Unless otherwise defined, all terms used herein including technical or scientific terms have the same meaning as commonly understood consistent with and after an understanding of the present disclosure. It will be further understood that terms, such as those defined in commonly-used dictionaries, should be interpreted as having a meaning that is consistent with their meaning in the context of the relevant art and the present disclosure, and will not be interpreted in an idealized or overly formal sense unless expressly so defined herein.
The examples may be implemented as various types of products, such as, for example, a personal computer (PC), a laptop computer, a tablet computer, a smartphone, a television (TV), a smart home appliance, an intelligent vehicle, a kiosk, and/or a wearable device. Hereinafter, examples will be described in detail with reference to the accompanying drawings. In the drawings, like reference numerals are used for like elements.
An artificial intelligence (AI) algorithm, including deep learning or the like, is characterized as providing input data 10 to an ANN and learning output data 30 through an operation such as a convolution. The ANN may be a computational architecture obtained by modeling. In the ANN, nodes may be connected to each other and collectively operate to process input data. Various types of neural networks may include, for example, a convolutional neural network (CNN), a recurrent neural network (RNN), a deep belief network (DBN), or a restricted Boltzmann machine (RBM), but are not limited thereto. In a feed-forward neural network, nodes may have links to other nodes. Such links may extend through the neural network in one direction, for example, in a forward direction. While the network may be referred to as an “artificial neural network”, such reference is not intended to impart any relatedness with respect to how the network computationally maps or thereby intuitively recognizes information and how a biological brain operates. I.e., the term “artificial neural network” is merely a term of art referring to the hardware-implemented network.

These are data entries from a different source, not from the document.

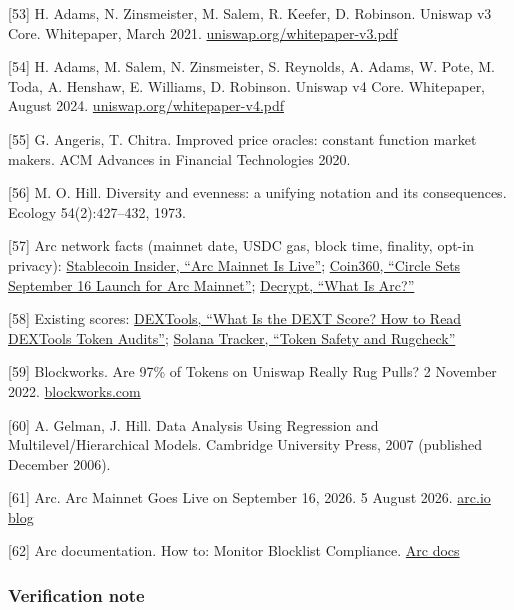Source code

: {[}53{]} H. Adams, N. Zinsmeister, M. Salem, R. Keefer, D. Robinson. Uniswap v3 Core. Whitepaper, March 2021. \href{https://uniswap.org/whitepaper-v3.pdf}{uniswap.org/whitepaper-v3.pdf}

{[}54{]} H. Adams, M. Salem, N. Zinsmeister, S. Reynolds, A. Adams, W. Pote, M. Toda, A. Henshaw, E. Williams, D. Robinson. Uniswap v4 Core. Whitepaper, August 2024. \href{https://uniswap.org/whitepaper-v4.pdf}{uniswap.org/whitepaper-v4.pdf}

{[}55{]} G. Angeris, T. Chitra. Improved price oracles: constant function market makers. ACM Advances in Financial Technologies 2020.

{[}56{]} M. O. Hill. Diversity and evenness: a unifying notation and its consequences. Ecology 54(2):427--432, 1973.

{[}57{]} Arc network facts (mainnet date, USDC gas, block time, finality, opt-in privacy): \href{https://stablecoininsider.org/arc-mainnet-live/}{Stablecoin Insider, ``Arc Mainnet Is Live''}; \href{https://coin360.com/news/circle-arc-mainnet-launch-revenue-miss}{Coin360, ``Circle Sets September 16 Launch for Arc Mainnet''}; \href{https://decrypt.co/340212/what-is-arc-the-stablecoin-blockchain-from-usdc-issuer-circle}{Decrypt, ``What Is Arc?''}

{[}58{]} Existing scores: \href{https://www.dextools.io/tutorials/what-is-dext-score-token-audit}{DEXTools, ``What Is the DEXT Score? How to Read DEXTools Token Audits''}; \href{https://docs.solanatracker.io/guides/token-safety.md}{Solana Tracker, ``Token Safety and Rugcheck''}

{[}59{]} Blockworks. Are 97\% of Tokens on Uniswap Really Rug Pulls? 2 November 2022. \href{https://blockworks.com/news/are-97-of-tokens-on-uniswap-really-rug-pulls}{blockworks.com}

{[}60{]} A. Gelman, J. Hill. Data Analysis Using Regression and Multilevel/Hierarchical Models. Cambridge University Press, 2007 (published December 2006).

{[}61{]} Arc. Arc Mainnet Goes Live on September 16, 2026. 5 August 2026. \href{https://arc.io/blog/arc-mainnet-goes-live-on-september-16-2026}{arc.io blog}

{[}62{]} Arc documentation. How to: Monitor Blocklist Compliance. \href{https://docs.arc.io/integrate/infrastructure/compliance}{Arc docs}

\subsubsection{Verification note}\label{verification-note}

The CNN 20 may be used to extract “features”, for example, a border, a line, and a color from the input data 10. The CNN 20 may include a plurality of layers. Each of the layers may receive data, process data input to a corresponding layer, and generate data that is to be output from the corresponding layer. Data output from a layer may be a feature map generated by performing a convolution operation of an image or a feature map that is input to the CNN 20 and weight values of one or more filters (e.g., the filters 110-1 to 110-n discussed below). Initial layers of the CNN 20 may operate to extract features of a relatively low level, for example, edges or gradients, from an input. Subsequent layers of the CNN 20 may extract gradually more complex features such as the eyes and nose in an image.
Referring to
The training device 100 may generate one or more trained neural networks 110 by repetitively training or learning a given initial neural network. The generating of the one or more trained neural networks 110 may refer to determining neural network parameters. In this case, the neural network parameters may include various types of data, such as input/output activations, weights, and biases that are input to and output from a neural network. When the neural network is repeatedly trained, the parameters of the neural network may be tuned to calculate a more accurate output for a given input.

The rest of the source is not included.